# Directions
Would you return the data exactly as given, except for its pictures?
── Data for this task
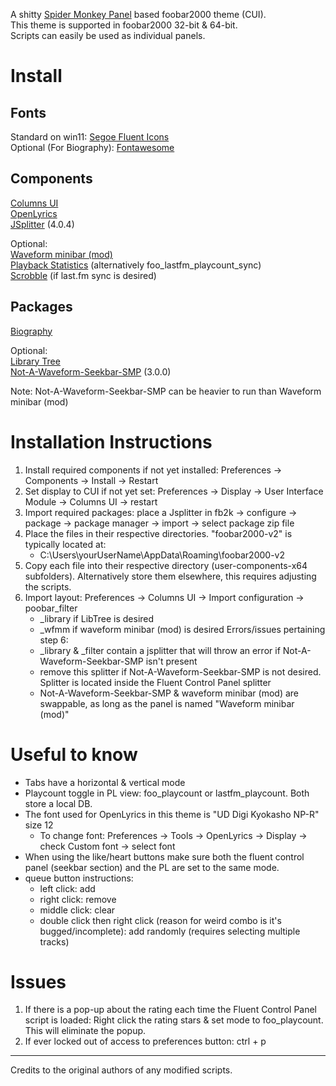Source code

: A shitty [Spider Monkey Panel](https://github.com/TheQwertiest/foo_spider_monkey_panel) based foobar2000 theme (CUI).  
This theme is supported in foobar2000 32-bit & 64-bit.  
Scripts can easily be used as individual panels.

# Install
## Fonts
Standard on win11: [Segoe Fluent Icons](https://learn.microsoft.com/en-us/windows/apps/design/downloads/#fonts)  
Optional (For Biography): [Fontawesome](https://github.com/FortAwesome/Font-Awesome/blob/4.x/fonts/fontawesome-webfont.ttf)

## Components
[Columns UI](https://www.foobar2000.org/components/view/foo_ui_columns)  
[OpenLyrics](https://www.foobar2000.org/components/view/foo_openlyrics)  
[JSplitter](https://hydrogenaudio.org/index.php/topic,126743.msg1063721.html#msg1063721) (4.0.4)  

Optional:  
[Waveform minibar (mod)](https://www.foobar2000.org/components/view/foo_wave_minibar_mod)  
[Playback Statistics](https://www.foobar2000.org/components/view/foo_playcount) (alternatively foo_lastfm_playcount_sync)  
[Scrobble](https://www.foobar2000.org/components/view/foo_scrobble) (if last.fm sync is desired)

## Packages
[Biography](https://github.com/Wil-B/Biography)  

Optional:  
[Library Tree](https://github.com/Wil-B/Library-Tree)  
[Not-A-Waveform-Seekbar-SMP](https://github.com/regorxxx/Not-A-Waveform-Seekbar-SMP) (3.0.0)  

Note: Not-A-Waveform-Seekbar-SMP can be heavier to run than Waveform minibar (mod)

# Installation Instructions
1.  Install required components if not yet installed: Preferences -> Components -> Install -> Restart
2.  Set display to CUI if not yet set: Preferences -> Display -> User Interface Module -> Columns UI -> restart
3.  Import required packages: place a Jsplitter in fb2k -> configure -> package -> package manager -> import -> select package zip file
4.  Place the files in their respective directories. "foobar2000-v2" is typically located at:
    - C:\Users\yourUserName\AppData\Roaming\foobar2000-v2
6.  Copy each file into their respective directory (user-components-x64 subfolders). Alternatively store them elsewhere, this requires adjusting the scripts.
7.  Import layout: Preferences -> Columns UI -> Import configuration -> poobar_filter
    - _library if LibTree is desired
    - _wfmm if waveform minibar (mod) is desired
    Errors/issues pertaining step 6:
    - _library & _filter contain a jsplitter that will throw an error if Not-A-Waveform-Seekbar-SMP isn't present
    - remove this splitter if Not-A-Waveform-Seekbar-SMP is not desired. Splitter is located inside the Fluent Control Panel splitter
    - Not-A-Waveform-Seekbar-SMP & waveform minibar (mod) are swappable, as long as the panel is named "Waveform minibar (mod)"

# Useful to know
* Tabs have a horizontal & vertical mode
* Playcount toggle in PL view: foo_playcount or lastfm_playcount. Both store a local DB.
* The font used for OpenLyrics in this theme is "UD Digi Kyokasho NP-R" size 12
    * To change font: Preferences -> Tools -> OpenLyrics -> Display -> check Custom font -> select font
* When using the like/heart buttons make sure both the fluent control panel (seekbar section) and the PL are set to the same mode.
* queue button instructions:
    * left click: add
    * right click: remove
    * middle click: clear
    * double click then right click (reason for weird combo is it's bugged/incomplete): add randomly (requires selecting multiple tracks)

# Issues
1. If there is a pop-up about the rating each time the Fluent Control Panel script is loaded: Right click the rating stars & set mode to foo_playcount. This will eliminate the popup.
2. If ever locked out of access to preferences button: ctrl + p

---
Credits to the original authors of any modified scripts.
────
# Answer
Source code

: A shitty [Spider Monkey Panel](https://github.com/TheQwertiest/foo_spider_monkey_panel) based foobar2000 theme (CUI).  
This theme is supported in foobar2000 32-bit & 64-bit.  
Scripts can easily be used as individual panels.

# Install
## Fonts
Standard on win11: [Segoe Fluent Icons](https://learn.microsoft.com/en-us/windows/apps/design/downloads/#fonts)  
Optional (For Biography): [Fontawesome](https://github.com/FortAwesome/Font-Awesome/blob/4.x/fonts/fontawesome-webfont.ttf)

## Components
[Columns UI](https://www.foobar2000.org/components/view/foo_ui_columns)  
[OpenLyrics](https://www.foobar2000.org/components/view/foo_openlyrics)  
[JSplitter](https://hydrogenaudio.org/index.php/topic,126743.msg1063721.html#msg1063721) (4.0.4)  

Optional:  
[Waveform minibar (mod)](https://www.foobar2000.org/components/view/foo_wave_minibar_mod)  
[Playback Statistics](https://www.foobar2000.org/components/view/foo_playcount) (alternatively foo_lastfm_playcount_sync)  
[Scrobble](https://www.foobar2000.org/components/view/foo_scrobble) (if last.fm sync is desired)

## Packages
[Biography](https://github.com/Wil-B/Biography)  

Optional:  
[Library Tree](https://github.com/Wil-B/Library-Tree)  
[Not-A-Waveform-Seekbar-SMP](https://github.com/regorxxx/Not-A-Waveform-Seekbar-SMP) (3.0.0)  

Note: Not-A-Waveform-Seekbar-SMP can be heavier to run than Waveform minibar (mod)

# Installation Instructions
1.  Install required components if not yet installed: Preferences -> Components -> Install -> Restart
2.  Set display to CUI if not yet set: Preferences -> Display -> User Interface Module -> Columns UI -> restart
3.  Import required packages: place a Jsplitter in fb2k -> configure -> package -> package manager -> import -> select package zip file
4.  Place the files in their respective directories. "foobar2000-v2" is typically located at:
    - C:\Users\yourUserName\AppData\Roaming\foobar2000-v2
6.  Copy each file into their respective directory (user-components-x64 subfolders). Alternatively store them elsewhere, this requires adjusting the scripts.
7.  Import layout: Preferences -> Columns UI -> Import configuration -> poobar_filter
    - _library if LibTree is desired
    - _wfmm if waveform minibar (mod) is desired
    Errors/issues pertaining step 6:
    - _library & _filter contain a jsplitter that will throw an error if Not-A-Waveform-Seekbar-SMP isn't present
    - remove this splitter if Not-A-Waveform-Seekbar-SMP is not desired. Splitter is located inside the Fluent Control Panel splitter
    - Not-A-Waveform-Seekbar-SMP & waveform minibar (mod) are swappable, as long as the panel is named "Waveform minibar (mod)"

# Useful to know
* Tabs have a horizontal & vertical mode
* Playcount toggle in PL view: foo_playcount or lastfm_playcount. Both store a local DB.
* The font used for OpenLyrics in this theme is "UD Digi Kyokasho NP-R" size 12
    * To change font: Preferences -> Tools -> OpenLyrics -> Display -> check Custom font -> select font
* When using the like/heart buttons make sure both the fluent control panel (seekbar section) and the PL are set to the same mode.
* queue button instructions:
    * left click: add
    * right click: remove
    * middle click: clear
    * double click then right click (reason for weird combo is it's bugged/incomplete): add randomly (requires selecting multiple tracks)

# Issues
1. If there is a pop-up about the rating each time the Fluent Control Panel script is loaded: Right click the rating stars & set mode to foo_playcount. This will eliminate the popup.
2. If ever locked out of access to preferences button: ctrl + p

---
Credits to the original authors of any modified scripts.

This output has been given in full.